Il faut réaliser une reconversion des cultures adaptée aux spécificités de chaque région

Ce nouveau programme met aussi en avant la réutilisation des eaux usées – grâce à des centrales de traitement – pour l’arrosage des espaces verts, le nettoyage urbain, mais aussi pour alimenter l’industrie et les réseaux d’irrigation. Plus de 100 millions de m3/an devraient provenir du traitement des eaux usées à l’horizon 2027, grâce à la réalisation de 87 projets, dont 22 seront dédiés à l’irrigation des terrains de golf.

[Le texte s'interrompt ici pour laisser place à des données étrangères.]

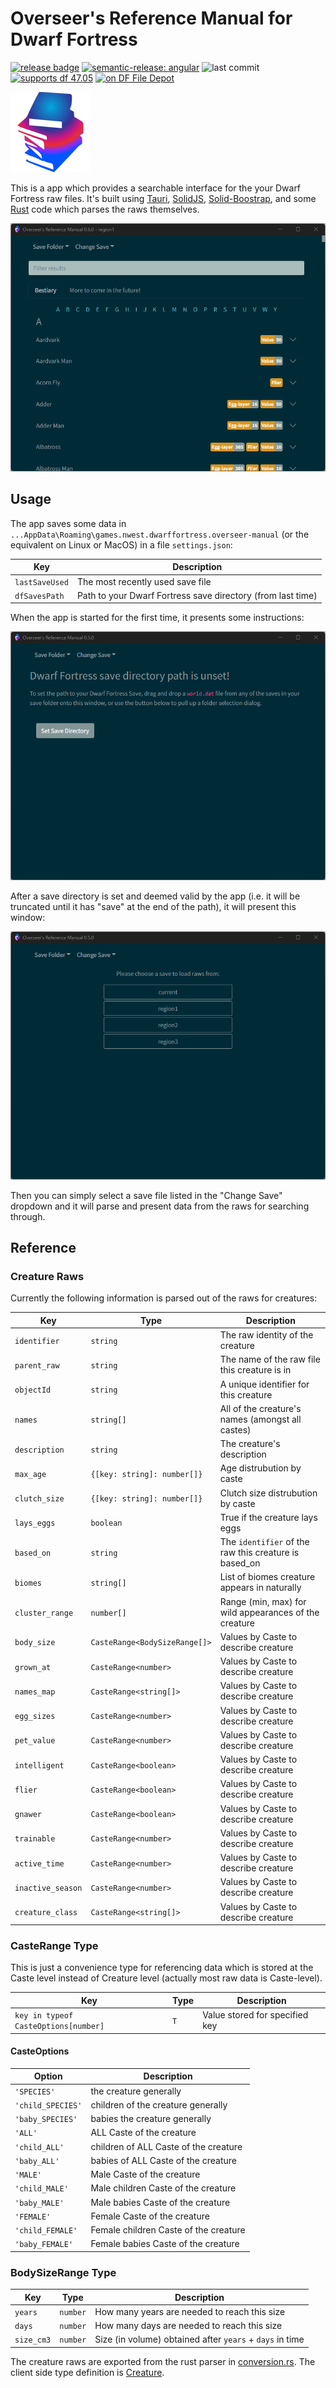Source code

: # Overseer's Reference Manual for Dwarf Fortress

[![release badge](https://img.shields.io/github/v/release/nwesterhausen/overseers-manual-df?style=plastic)](https://github.com/nwesterhausen/overseers-manual-df/releases/latest)
[![semantic-release: angular](https://img.shields.io/badge/semantic--release-conventionalcommits-e10079?logo=semantic-release&style=plastic)](https://github.com/semantic-release/semantic-release)
![last commit](https://img.shields.io/github/last-commit/nwesterhausen/overseers-manual-df?style=plastic)
[![supports df 47.05](https://img.shields.io/badge/Supports%20Dwarf%20Fortress-0.47.05-%235E3E0D?style=plastic)](https://bay12games.com/dwarves/)
[![on DF File Depot](https://img.shields.io/badge/DFFD-0.10.1-blue?style=plastic)](https://dffd.bay12games.com/file.php?id=15966)

![app icon](src-tauri/icons/128x128.png)

This is a app which provides a searchable interface for the your Dwarf Fortress raw files. It's built using
[Tauri](https://tauri.studio), [SolidJS](https://www.solidjs.com/),
[Solid-Boostrap](https://solid-libs.github.io/solid-bootstrap), and some [Rust](https://www.rust-lang.org/) code which
parses the raws themselves.

![app-screenshot](docs/img/app_inuse.png)

## Usage

The app saves some data in `...AppData\Roaming\games.nwest.dwarffortress.overseer-manual` (or the equivalent on Linux or
MacOS) in a file `settings.json`:

| Key            | Description                                                 |
| -------------- | ----------------------------------------------------------- |
| `lastSaveUsed` | The most recently used save file                            |
| `dfSavesPath`  | Path to your Dwarf Fortress save directory (from last time) |

When the app is started for the first time, it presents some instructions:

![first-launch](docs/img/app_launched.png)

After a save directory is set and deemed valid by the app (i.e. it will be truncated until it has "save" at the end of
the path), it will present this window:

![save-set](docs/img/savedir_set.png)

Then you can simply select a save file listed in the "Change Save" dropdown and it will parse and present data from the
raws for searching through.

## Reference

### Creature Raws

Currently the following information is parsed out of the raws for creatures:

| Key               | Type                          | Description                                           |
| ----------------- | ----------------------------- | ----------------------------------------------------- |
| `identifier`      | `string`                      | The raw identity of the creature                      |
| `parent_raw`      | `string`                      | The name of the raw file this creature is in          |
| `objectId`        | `string`                      | A unique identifier for this creature                 |
| `names`           | `string[]`                    | All of the creature's names (amongst all castes)      |
| `description`     | `string`                      | The creature's description                            |
| `max_age`         | `{[key: string]: number[]}`   | Age distrubution by caste                             |
| `clutch_size`     | `{[key: string]: number[]}`   | Clutch size distrubution by caste                     |
| `lays_eggs`       | `boolean`                     | True if the creature lays eggs                        |
| `based_on`        | `string`                      | The `identifier` of the raw this creature is based_on |
| `biomes`          | `string[]`                    | List of biomes creature appears in naturally          |
| `cluster_range`   | `number[]`                    | Range (min, max) for wild appearances of the creature |
| `body_size`       | `CasteRange<BodySizeRange[]>` | Values by Caste to describe creature                  |
| `grown_at`        | `CasteRange<number>`          | Values by Caste to describe creature                  |
| `names_map`       | `CasteRange<string[]>`        | Values by Caste to describe creature                  |
| `egg_sizes`       | `CasteRange<number>`          | Values by Caste to describe creature                  |
| `pet_value`       | `CasteRange<number>`          | Values by Caste to describe creature                  |
| `intelligent`     | `CasteRange<boolean>`         | Values by Caste to describe creature                  |
| `flier`           | `CasteRange<boolean>`         | Values by Caste to describe creature                  |
| `gnawer`          | `CasteRange<boolean>`         | Values by Caste to describe creature                  |
| `trainable`       | `CasteRange<number>`          | Values by Caste to describe creature                  |
| `active_time`     | `CasteRange<number>`          | Values by Caste to describe creature                  |
| `inactive_season` | `CasteRange<number>`          | Values by Caste to describe creature                  |
| `creature_class`  | `CasteRange<string[]>`        | Values by Caste to describe creature                  |

### CasteRange<T> Type

This is just a convenience type for referencing data which is stored at the Caste level instead of Creature level
(actually most raw data is Caste-level).

| Key                                  | Type | Description                    |
| ------------------------------------ | ---- | ------------------------------ |
| `key in typeof CasteOptions[number]` | `T`  | Value stored for specified key |

#### CasteOptions

| Option            | Description                             |
| ----------------- | --------------------------------------- |
| `'SPECIES'`       | the creature generally                  |
| `'child_SPECIES'` | children of the creature generally      |
| `'baby_SPECIES'`  | babies the creature generally           |
| `'ALL'`         | ALL Caste of the creature             |
| `'child_ALL'`   | children of ALL Caste of the creature |
| `'baby_ALL'`    | babies of ALL Caste of the creature   |
| `'MALE'`          | Male Caste of the creature              |
| `'child_MALE'`    | Male children Caste of the creature     |
| `'baby_MALE'`     | Male babies Caste of the creature       |
| `'FEMALE'`        | Female Caste of the creature            |
| `'child_FEMALE'`  | Female children Caste of the creature   |
| `'baby_FEMALE'`   | Female babies Caste of the creature     |

### BodySizeRange Type

| Key        | Type     | Description                                              |
| ---------- | -------- | -------------------------------------------------------- |
| `years`    | `number` | How many years are needed to reach this size             |
| `days`     | `number` | How many days are needed to reach this size              |
| `size_cm3` | `number` | Size (in volume) obtained after `years` + `days` in time |

The creature raws are exported from the rust parser in [conversion.rs](/src-tauri/src/parser/conversion.rs). The client
side type definition is [Creature](/src/definitions/Creature.ts).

La réorientation du secteur agricole doit aussi permettre une meilleure gestion de l’eau « À Zagoura, où les réserves sont très limitées, ils ont choisi de produire des pastèques, très gourmandes en eau. Il faut réaliser une reconversion des cultures adaptée aux spécificités de chaque région », fait valoir Fouad Amraoui. Dans les villes, en revanche, le programme national promeut une meilleure surveillance des réseaux, car les fuites d’eau peuvent causer d’énormes pertes. Un sujet sur lequel l’État devra nécessairement travailler avec les concessionnaires privés – comme à Casablanca et Tanger – ou les régies publiques chargées de la distribution d’eau potable.